The Uncanny Valley of Zoom backgrounds

We’ve all been talking about the Zoom experience. How it’s slightly off from the in-person experience, in ways that can be disorienting and exhausting. Yet, in the months since COVID-19 changed everything, we’ve also embraced it, as something that’s not just useful, but offers a close substitute to being in the same room with our fellow humans.

The disorientation we can feel reminds me of the Uncanny Valley, the idea that emerged from the field of robotics and was taken up in the worlds of virtual reality and computer graphics. It proposes that as robots, or virtual or computer-animated figures come closer to resembling actual humans, they elicit a sense of uneasiness. In this case it’s the virtual experience of online video interactions that’s close to, but doesn’t quite achieve the comfort level of pre-COVID human interaction.
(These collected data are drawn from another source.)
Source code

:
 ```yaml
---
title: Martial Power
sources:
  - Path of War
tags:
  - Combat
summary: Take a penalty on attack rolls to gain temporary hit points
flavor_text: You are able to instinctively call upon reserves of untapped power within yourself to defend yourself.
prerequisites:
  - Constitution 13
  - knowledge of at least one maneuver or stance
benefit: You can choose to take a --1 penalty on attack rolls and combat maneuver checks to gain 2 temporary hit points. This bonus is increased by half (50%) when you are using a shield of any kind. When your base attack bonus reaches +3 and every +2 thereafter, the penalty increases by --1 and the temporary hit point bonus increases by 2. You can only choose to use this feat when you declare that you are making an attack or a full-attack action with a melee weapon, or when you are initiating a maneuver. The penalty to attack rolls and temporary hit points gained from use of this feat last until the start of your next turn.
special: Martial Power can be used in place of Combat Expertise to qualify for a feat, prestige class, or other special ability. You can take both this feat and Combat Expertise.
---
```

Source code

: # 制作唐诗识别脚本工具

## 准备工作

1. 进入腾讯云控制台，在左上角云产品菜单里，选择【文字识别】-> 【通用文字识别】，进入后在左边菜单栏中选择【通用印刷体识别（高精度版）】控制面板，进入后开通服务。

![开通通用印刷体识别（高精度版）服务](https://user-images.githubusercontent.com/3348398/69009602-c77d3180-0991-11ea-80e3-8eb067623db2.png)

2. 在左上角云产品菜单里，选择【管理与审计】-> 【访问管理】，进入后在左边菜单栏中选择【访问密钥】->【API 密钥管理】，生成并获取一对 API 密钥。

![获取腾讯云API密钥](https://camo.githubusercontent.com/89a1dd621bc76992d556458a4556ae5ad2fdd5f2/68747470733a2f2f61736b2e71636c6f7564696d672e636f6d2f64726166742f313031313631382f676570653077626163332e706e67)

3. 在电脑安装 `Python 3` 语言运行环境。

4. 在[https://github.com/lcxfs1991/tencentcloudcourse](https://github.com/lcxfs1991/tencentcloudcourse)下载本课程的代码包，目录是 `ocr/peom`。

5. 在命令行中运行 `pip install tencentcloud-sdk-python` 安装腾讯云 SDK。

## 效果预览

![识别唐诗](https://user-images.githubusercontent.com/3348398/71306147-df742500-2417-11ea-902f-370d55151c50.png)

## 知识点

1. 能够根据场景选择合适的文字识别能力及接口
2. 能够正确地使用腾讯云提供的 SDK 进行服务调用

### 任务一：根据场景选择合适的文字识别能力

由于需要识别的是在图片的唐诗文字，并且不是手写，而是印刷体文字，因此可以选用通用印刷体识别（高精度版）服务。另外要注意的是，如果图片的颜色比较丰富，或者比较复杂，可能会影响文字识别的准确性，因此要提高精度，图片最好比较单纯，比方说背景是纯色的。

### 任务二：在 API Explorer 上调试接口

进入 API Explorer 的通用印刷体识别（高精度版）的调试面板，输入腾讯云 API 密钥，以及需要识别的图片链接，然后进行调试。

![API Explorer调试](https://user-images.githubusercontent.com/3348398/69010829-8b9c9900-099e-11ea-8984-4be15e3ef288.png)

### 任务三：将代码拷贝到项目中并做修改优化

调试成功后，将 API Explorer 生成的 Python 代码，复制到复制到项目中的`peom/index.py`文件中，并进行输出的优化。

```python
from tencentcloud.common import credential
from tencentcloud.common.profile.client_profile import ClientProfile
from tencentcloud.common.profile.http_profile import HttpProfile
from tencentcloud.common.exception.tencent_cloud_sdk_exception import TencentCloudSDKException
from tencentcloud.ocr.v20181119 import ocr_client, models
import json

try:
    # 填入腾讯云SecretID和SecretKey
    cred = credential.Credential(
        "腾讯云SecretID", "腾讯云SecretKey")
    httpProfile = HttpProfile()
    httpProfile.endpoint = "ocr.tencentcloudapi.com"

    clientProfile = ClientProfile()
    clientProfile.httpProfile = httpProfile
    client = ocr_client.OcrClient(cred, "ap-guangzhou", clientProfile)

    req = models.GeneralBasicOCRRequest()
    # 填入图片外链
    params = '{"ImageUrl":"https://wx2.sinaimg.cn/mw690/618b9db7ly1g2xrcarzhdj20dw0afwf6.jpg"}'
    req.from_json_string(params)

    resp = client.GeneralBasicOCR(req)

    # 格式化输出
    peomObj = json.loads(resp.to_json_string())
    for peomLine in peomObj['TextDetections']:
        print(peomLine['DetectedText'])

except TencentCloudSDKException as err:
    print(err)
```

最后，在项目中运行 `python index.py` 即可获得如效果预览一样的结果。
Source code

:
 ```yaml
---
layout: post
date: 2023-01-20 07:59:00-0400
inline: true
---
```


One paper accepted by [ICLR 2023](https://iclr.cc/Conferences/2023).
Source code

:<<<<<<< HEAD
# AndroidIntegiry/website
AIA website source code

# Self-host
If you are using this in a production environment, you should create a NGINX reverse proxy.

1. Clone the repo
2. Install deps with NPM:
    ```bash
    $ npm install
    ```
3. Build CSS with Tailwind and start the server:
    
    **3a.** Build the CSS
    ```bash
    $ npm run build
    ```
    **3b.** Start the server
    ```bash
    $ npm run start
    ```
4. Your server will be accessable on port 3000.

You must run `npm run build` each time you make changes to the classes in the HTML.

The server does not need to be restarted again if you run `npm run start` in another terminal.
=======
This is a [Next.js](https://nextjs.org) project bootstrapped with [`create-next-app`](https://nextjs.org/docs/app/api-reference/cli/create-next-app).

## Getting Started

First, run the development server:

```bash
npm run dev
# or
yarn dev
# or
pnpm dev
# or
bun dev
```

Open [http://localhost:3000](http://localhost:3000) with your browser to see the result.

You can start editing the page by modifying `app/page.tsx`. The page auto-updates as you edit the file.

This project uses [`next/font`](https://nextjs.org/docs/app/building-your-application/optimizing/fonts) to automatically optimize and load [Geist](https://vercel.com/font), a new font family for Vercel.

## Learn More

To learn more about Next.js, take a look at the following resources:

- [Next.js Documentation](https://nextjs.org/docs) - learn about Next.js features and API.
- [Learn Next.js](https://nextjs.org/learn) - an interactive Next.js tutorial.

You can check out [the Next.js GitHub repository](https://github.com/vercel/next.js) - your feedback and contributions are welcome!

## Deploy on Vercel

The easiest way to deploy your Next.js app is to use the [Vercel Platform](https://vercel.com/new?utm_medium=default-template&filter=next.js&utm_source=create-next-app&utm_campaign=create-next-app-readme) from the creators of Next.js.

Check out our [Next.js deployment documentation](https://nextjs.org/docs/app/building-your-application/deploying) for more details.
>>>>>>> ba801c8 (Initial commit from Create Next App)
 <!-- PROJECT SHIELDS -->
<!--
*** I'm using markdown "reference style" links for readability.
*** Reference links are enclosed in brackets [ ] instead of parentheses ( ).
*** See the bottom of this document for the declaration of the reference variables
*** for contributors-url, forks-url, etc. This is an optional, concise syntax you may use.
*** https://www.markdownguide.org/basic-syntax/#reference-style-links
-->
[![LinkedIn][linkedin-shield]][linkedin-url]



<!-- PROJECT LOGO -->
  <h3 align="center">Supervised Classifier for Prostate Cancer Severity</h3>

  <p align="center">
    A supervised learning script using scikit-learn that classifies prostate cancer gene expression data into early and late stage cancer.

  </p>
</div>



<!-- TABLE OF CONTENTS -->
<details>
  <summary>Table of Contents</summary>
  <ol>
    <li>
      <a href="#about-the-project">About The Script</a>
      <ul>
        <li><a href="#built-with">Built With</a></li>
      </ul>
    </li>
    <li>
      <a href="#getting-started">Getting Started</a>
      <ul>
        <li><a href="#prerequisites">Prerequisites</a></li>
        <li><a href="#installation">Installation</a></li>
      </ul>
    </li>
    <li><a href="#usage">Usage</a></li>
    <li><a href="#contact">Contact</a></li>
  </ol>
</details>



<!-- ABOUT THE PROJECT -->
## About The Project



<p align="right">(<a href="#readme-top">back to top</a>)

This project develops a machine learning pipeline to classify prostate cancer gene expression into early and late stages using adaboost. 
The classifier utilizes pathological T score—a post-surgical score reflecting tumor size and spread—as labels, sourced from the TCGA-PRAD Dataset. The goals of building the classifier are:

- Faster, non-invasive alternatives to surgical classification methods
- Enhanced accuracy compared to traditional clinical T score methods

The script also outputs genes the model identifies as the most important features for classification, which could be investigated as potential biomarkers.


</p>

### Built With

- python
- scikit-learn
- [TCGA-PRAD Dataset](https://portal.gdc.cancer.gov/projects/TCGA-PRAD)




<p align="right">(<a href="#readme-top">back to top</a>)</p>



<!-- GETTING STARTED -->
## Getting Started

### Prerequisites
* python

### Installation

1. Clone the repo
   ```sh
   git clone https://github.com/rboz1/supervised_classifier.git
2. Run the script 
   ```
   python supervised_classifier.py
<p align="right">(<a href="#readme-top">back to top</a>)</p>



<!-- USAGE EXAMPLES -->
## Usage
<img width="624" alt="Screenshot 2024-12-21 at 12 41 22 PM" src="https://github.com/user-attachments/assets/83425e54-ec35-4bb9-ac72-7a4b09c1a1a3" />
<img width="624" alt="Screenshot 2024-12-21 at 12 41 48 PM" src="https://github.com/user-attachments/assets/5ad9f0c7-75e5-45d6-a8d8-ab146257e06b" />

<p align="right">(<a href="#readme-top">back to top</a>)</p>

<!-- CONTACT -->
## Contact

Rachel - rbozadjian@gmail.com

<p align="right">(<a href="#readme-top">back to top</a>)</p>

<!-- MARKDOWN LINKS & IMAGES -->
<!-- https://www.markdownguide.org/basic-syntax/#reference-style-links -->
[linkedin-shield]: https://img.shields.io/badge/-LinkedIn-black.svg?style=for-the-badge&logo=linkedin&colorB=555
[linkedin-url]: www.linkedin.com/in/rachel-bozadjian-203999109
I haven’t heard any discussions, though, on the uncanny effect of Zoom backgrounds. You’ve probably seen them—shots of the Golden Gate Bridge, or of corner offices with drop-dead, high-rise views. These virtual backgrounds have been around for several years, with video backgrounds appearing more recently. I’m guessing they served two purposes for the mostly corporate intended users of Zoom and related services: first, to add visual zing to presentations, and second, to cover up what might be a participant’s actual, less-than-presentable environment.

What I’ve seen in the sci-fi/fantasy community is an enthusiastic upending of those conventions. I first noticed it at the Nebula Awards, the convention put on by SFWA, the Science Fiction Writers of America. The Nebulas was one of the first cons to switch from live to virtual, with a dauntingly short lead time to the late-May event. New SFWA President Mary Robinette Kowal rose to the occasion with a “Starship Nebula” theme, and backed it up with a bit of virtual magic: a downloadable porthole template that participants could use as a green screen, allowing them to show a shimmering starscape outside their “cabins.”

Aydrea Walden, Toastmaster at Nebula Awards 2020,
with a full complement of virtual portholes showing her proximity to the Galactic core

As the conference went on, I spotted a number of portholes, working as promised. Toastmaster Aydrea Walden sported a double phalanx of portholes during the awards ceremony. But I also saw:

  • A participant’s t‑shirt, turned into a window on the vacuum of deep space
  • A stuffed dinosaur whose surface rippled with galactic winds
  • Floors and walls falling away into nothingness, leaving bookshelves standing by themselves
Benjamin C. Kinney at the Nebulas wearing deep space panorama

Nebula nominee Mimi Mondal managed to make her own still Zoom floral background come alive, as she seemingly dissolved and reappeared from a cluster of giant tropical flowers. She explained later that she was playing with the settings, adjusting for the similarity between her skin-tone and the wall behind her.  The result was that a bug—the sometimes unstable edge between the foreground subject and the background image on Zoom—turned into a feature, as Mimi’s outline softened and merged with the flowers, while the flowers’ colors pulsed with a shifting brightness.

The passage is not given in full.